**DIRECTIONS FOR THIS TASK**: For each line of the listing that holds "value", show the full line.

>>>>>

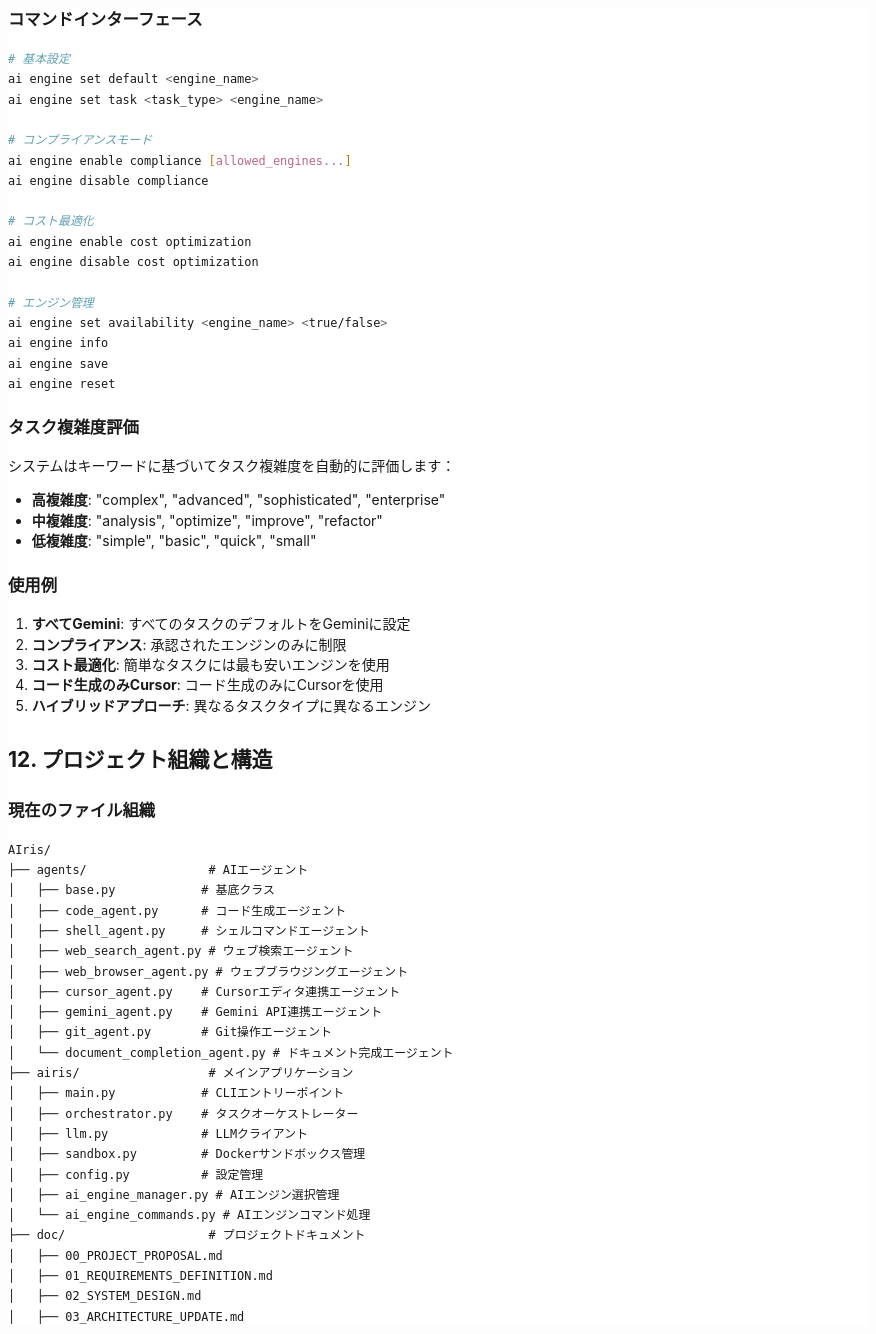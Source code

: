 ### コマンドインターフェース
```bash
# 基本設定
ai engine set default <engine_name>
ai engine set task <task_type> <engine_name>

# コンプライアンスモード
ai engine enable compliance [allowed_engines...]
ai engine disable compliance

# コスト最適化
ai engine enable cost optimization
ai engine disable cost optimization

# エンジン管理
ai engine set availability <engine_name> <true/false>
ai engine info
ai engine save
ai engine reset
```

### タスク複雑度評価
システムはキーワードに基づいてタスク複雑度を自動的に評価します：
- **高複雑度**: "complex", "advanced", "sophisticated", "enterprise"
- **中複雑度**: "analysis", "optimize", "improve", "refactor"
- **低複雑度**: "simple", "basic", "quick", "small"

### 使用例
1. **すべてGemini**: すべてのタスクのデフォルトをGeminiに設定
2. **コンプライアンス**: 承認されたエンジンのみに制限
3. **コスト最適化**: 簡単なタスクには最も安いエンジンを使用
4. **コード生成のみCursor**: コード生成のみにCursorを使用
5. **ハイブリッドアプローチ**: 異なるタスクタイプに異なるエンジン

## 12. プロジェクト組織と構造

### 現在のファイル組織
```
AIris/
├── agents/                 # AIエージェント
│   ├── base.py            # 基底クラス
│   ├── code_agent.py      # コード生成エージェント
│   ├── shell_agent.py     # シェルコマンドエージェント
│   ├── web_search_agent.py # ウェブ検索エージェント
│   ├── web_browser_agent.py # ウェブブラウジングエージェント
│   ├── cursor_agent.py    # Cursorエディタ連携エージェント
│   ├── gemini_agent.py    # Gemini API連携エージェント
│   ├── git_agent.py       # Git操作エージェント
│   └── document_completion_agent.py # ドキュメント完成エージェント
├── airis/                  # メインアプリケーション
│   ├── main.py            # CLIエントリーポイント
│   ├── orchestrator.py    # タスクオーケストレーター
│   ├── llm.py             # LLMクライアント
│   ├── sandbox.py         # Dockerサンドボックス管理
│   ├── config.py          # 設定管理
│   ├── ai_engine_manager.py # AIエンジン選択管理
│   └── ai_engine_commands.py # AIエンジンコマンド処理
├── doc/                    # プロジェクトドキュメント
│   ├── 00_PROJECT_PROPOSAL.md
│   ├── 01_REQUIREMENTS_DEFINITION.md
│   ├── 02_SYSTEM_DESIGN.md
│   ├── 03_ARCHITECTURE_UPDATE.md
```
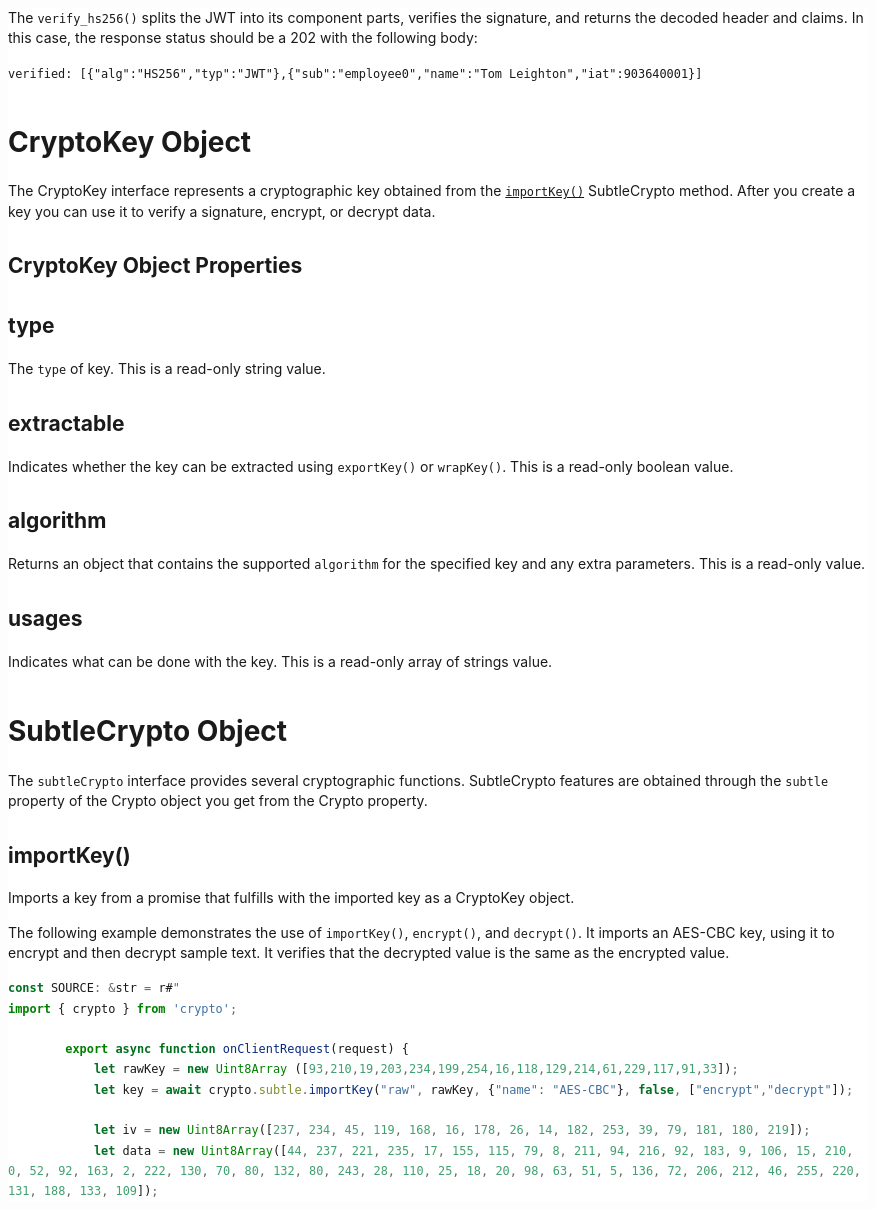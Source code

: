 The `verify_hs256()` splits the JWT into its component parts, verifies the signature, and returns the decoded header and claims. In this case, the response status should be a 202 with the following body:

```text EdgeWorker Response
verified: [{"alg":"HS256","typ":"JWT"},{"sub":"employee0","name":"Tom Leighton","iat":903640001}]
```

# CryptoKey Object

The CryptoKey interface represents a cryptographic key obtained from the [`importKey()`](doc:crypto#importkey) SubtleCrypto method. After you create a key you can use it to verify a signature, encrypt, or decrypt data.

## CryptoKey Object Properties

## type

The `type` of key. This is a read-only string value.

## extractable

Indicates whether the key can be extracted using `exportKey()` or `wrapKey()`. This is a read-only boolean value.

## algorithm

Returns an object that contains the supported `algorithm` for the specified key and any extra parameters. This is a read-only value.

## usages

Indicates what can be done with the key. This is a read-only array of strings value.

# SubtleCrypto Object

The `subtleCrypto` interface provides several cryptographic functions. SubtleCrypto features are obtained through the `subtle` property of the Crypto object you get from the Crypto property.

## importKey()

Imports a key from a promise that fulfills with the imported key as a CryptoKey object.

The following example demonstrates the use of `importKey()`, `encrypt()`, and `decrypt()`. It imports an AES-CBC key, using it to encrypt and then decrypt sample text. It verifies that the decrypted value is the same as the encrypted value.

```javascript
const SOURCE: &str = r#"
import { crypto } from 'crypto';

        export async function onClientRequest(request) {
            let rawKey = new Uint8Array ([93,210,19,203,234,199,254,16,118,129,214,61,229,117,91,33]);
            let key = await crypto.subtle.importKey("raw", rawKey, {"name": "AES-CBC"}, false, ["encrypt","decrypt"]);
    
            let iv = new Uint8Array([237, 234, 45, 119, 168, 16, 178, 26, 14, 182, 253, 39, 79, 181, 180, 219]);
            let data = new Uint8Array([44, 237, 221, 235, 17, 155, 115, 79, 8, 211, 94, 216, 92, 183, 9, 106, 15, 210, 0, 52, 92, 163, 2, 222, 130, 70, 80, 132, 80, 243, 28, 110, 25, 18, 20, 98, 63, 51, 5, 136, 72, 206, 212, 46, 255, 220, 131, 188, 133, 109]);
```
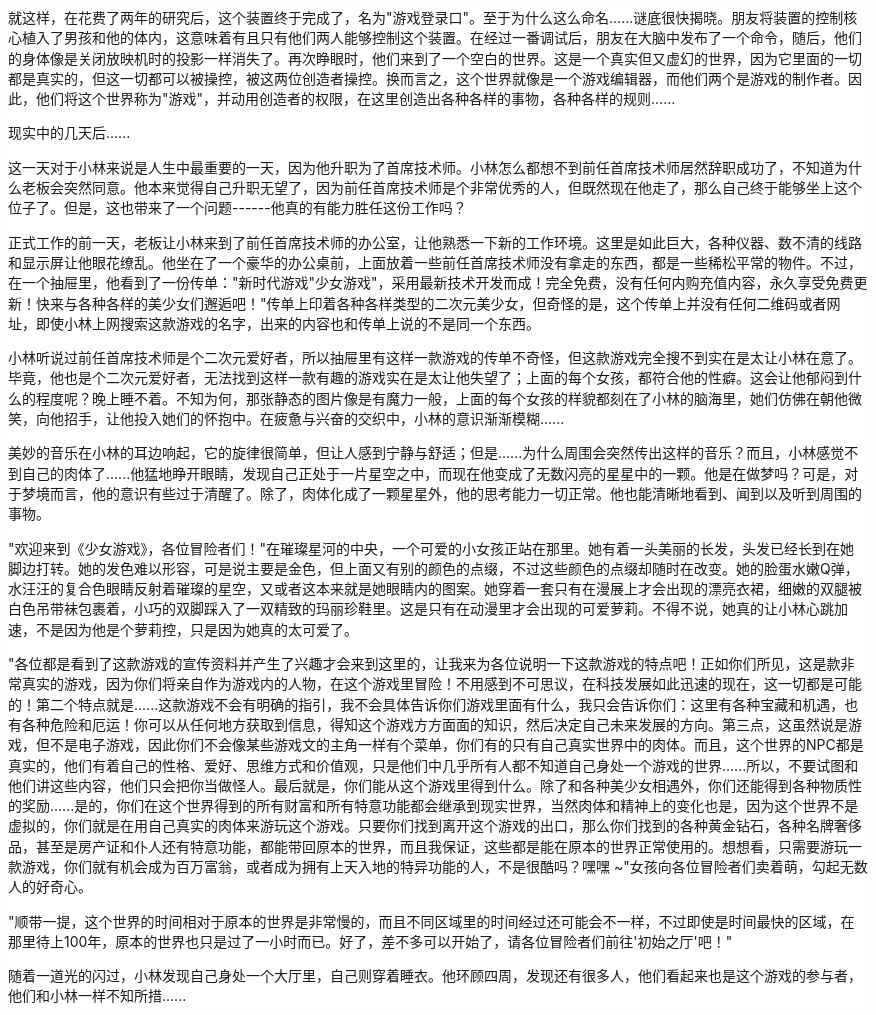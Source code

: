 



就这样，在花费了两年的研究后，这个装置终于完成了，名为"游戏登录口"。至于为什么这么命名......谜底很快揭晓。朋友将装置的控制核心植入了男孩和他的体内，这意味着有且只有他们两人能够控制这个装置。在经过一番调试后，朋友在大脑中发布了一个命令，随后，他们的身体像是关闭放映机时的投影一样消失了。再次睁眼时，他们来到了一个空白的世界。这是一个真实但又虚幻的世界，因为它里面的一切都是真实的，但这一切都可以被操控，被这两位创造者操控。换而言之，这个世界就像是一个游戏编辑器，而他们两个是游戏的制作者。因此，他们将这个世界称为"游戏"，并动用创造者的权限，在这里创造出各种各样的事物，各种各样的规则......





现实中的几天后......



这一天对于小林来说是人生中最重要的一天，因为他升职为了首席技术师。小林怎么都想不到前任首席技术师居然辞职成功了，不知道为什么老板会突然同意。他本来觉得自己升职无望了，因为前任首席技术师是个非常优秀的人，但既然现在他走了，那么自己终于能够坐上这个位子了。但是，这也带来了一个问题------他真的有能力胜任这份工作吗？



正式工作的前一天，老板让小林来到了前任首席技术师的办公室，让他熟悉一下新的工作环境。这里是如此巨大，各种仪器、数不清的线路和显示屏让他眼花缭乱。他坐在了一个豪华的办公桌前，上面放着一些前任首席技术师没有拿走的东西，都是一些稀松平常的物件。不过，在一个抽屉里，他看到了一份传单："新时代游戏"少女游戏"，采用最新技术开发而成！完全免费，没有任何内购充值内容，永久享受免费更新！快来与各种各样的美少女们邂逅吧！"传单上印着各种各样类型的二次元美少女，但奇怪的是，这个传单上并没有任何二维码或者网址，即使小林上网搜索这款游戏的名字，出来的内容也和传单上说的不是同一个东西。





小林听说过前任首席技术师是个二次元爱好者，所以抽屉里有这样一款游戏的传单不奇怪，但这款游戏完全搜不到实在是太让小林在意了。毕竟，他也是个二次元爱好者，无法找到这样一款有趣的游戏实在是太让他失望了；上面的每个女孩，都符合他的性癖。这会让他郁闷到什么的程度呢？晚上睡不着。不知为何，那张静态的图片像是有魔力一般，上面的每个女孩的样貌都刻在了小林的脑海里，她们仿佛在朝他微笑，向他招手，让他投入她们的怀抱中。在疲惫与兴奋的交织中，小林的意识渐渐模糊......





美妙的音乐在小林的耳边响起，它的旋律很简单，但让人感到宁静与舒适；但是......为什么周围会突然传出这样的音乐？而且，小林感觉不到自己的肉体了......他猛地睁开眼睛，发现自己正处于一片星空之中，而现在他变成了无数闪亮的星星中的一颗。他是在做梦吗？可是，对于梦境而言，他的意识有些过于清醒了。除了，肉体化成了一颗星星外，他的思考能力一切正常。他也能清晰地看到、闻到以及听到周围的事物。





"欢迎来到《少女游戏》，各位冒险者们！"在璀璨星河的中央，一个可爱的小女孩正站在那里。她有着一头美丽的长发，头发已经长到在她脚边打转。她的发色难以形容，可是说主要是金色，但上面又有别的颜色的点缀，不过这些颜色的点缀却随时在改变。她的脸蛋水嫩Q弹，水汪汪的复合色眼睛反射着璀璨的星空，又或者这本来就是她眼睛内的图案。她穿着一套只有在漫展上才会出现的漂亮衣裙，细嫩的双腿被白色吊带袜包裹着，小巧的双脚踩入了一双精致的玛丽珍鞋里。这是只有在动漫里才会出现的可爱萝莉。不得不说，她真的让小林心跳加速，不是因为他是个萝莉控，只是因为她真的太可爱了。



"各位都是看到了这款游戏的宣传资料并产生了兴趣才会来到这里的，让我来为各位说明一下这款游戏的特点吧！正如你们所见，这是款非常真实的游戏，因为你们将亲自作为游戏内的人物，在这个游戏里冒险！不用感到不可思议，在科技发展如此迅速的现在，这一切都是可能的！第二个特点就是......这款游戏不会有明确的指引，我不会具体告诉你们游戏里面有什么，我只会告诉你们：这里有各种宝藏和机遇，也有各种危险和厄运！你可以从任何地方获取到信息，得知这个游戏方方面面的知识，然后决定自己未来发展的方向。第三点，这虽然说是游戏，但不是电子游戏，因此你们不会像某些游戏文的主角一样有个菜单，你们有的只有自己真实世界中的肉体。而且，这个世界的NPC都是真实的，他们有着自己的性格、爱好、思维方式和价值观，只是他们中几乎所有人都不知道自己身处一个游戏的世界......所以，不要试图和他们讲这些内容，他们只会把你当做怪人。最后就是，你们能从这个游戏里得到什么。除了和各种美少女相遇外，你们还能得到各种物质性的奖励......是的，你们在这个世界得到的所有财富和所有特意功能都会继承到现实世界，当然肉体和精神上的变化也是，因为这个世界不是虚拟的，你们就是在用自己真实的肉体来游玩这个游戏。只要你们找到离开这个游戏的出口，那么你们找到的各种黄金钻石，各种名牌奢侈品，甚至是房产证和仆人还有特意功能，都能带回原本的世界，而且我保证，这些都是能在原本的世界正常使用的。想想看，只需要游玩一款游戏，你们就有机会成为百万富翁，或者成为拥有上天入地的特异功能的人，不是很酷吗？嘿嘿 ~"女孩向各位冒险者们卖着萌，勾起无数人的好奇心。





"顺带一提，这个世界的时间相对于原本的世界是非常慢的，而且不同区域里的时间经过还可能会不一样，不过即使是时间最快的区域，在那里待上100年，原本的世界也只是过了一小时而已。好了，差不多可以开始了，请各位冒险者们前往'初始之厅'吧！"



随着一道光的闪过，小林发现自己身处一个大厅里，自己则穿着睡衣。他环顾四周，发现还有很多人，他们看起来也是这个游戏的参与者，他们和小林一样不知所措......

<<<<<

**SOLUTION TO THIS PROBLEM**:
The `type` of key. This is a read-only string value.
Indicates whether the key can be extracted using `exportKey()` or `wrapKey()`. This is a read-only boolean value.
Returns an object that contains the supported `algorithm` for the specified key and any extra parameters. This is a read-only value.
Indicates what can be done with the key. This is a read-only array of strings value.
The following example demonstrates the use of `importKey()`, `encrypt()`, and `decrypt()`. It imports an AES-CBC key, using it to encrypt and then decrypt sample text. It verifies that the decrypted value is the same as the encrypted value.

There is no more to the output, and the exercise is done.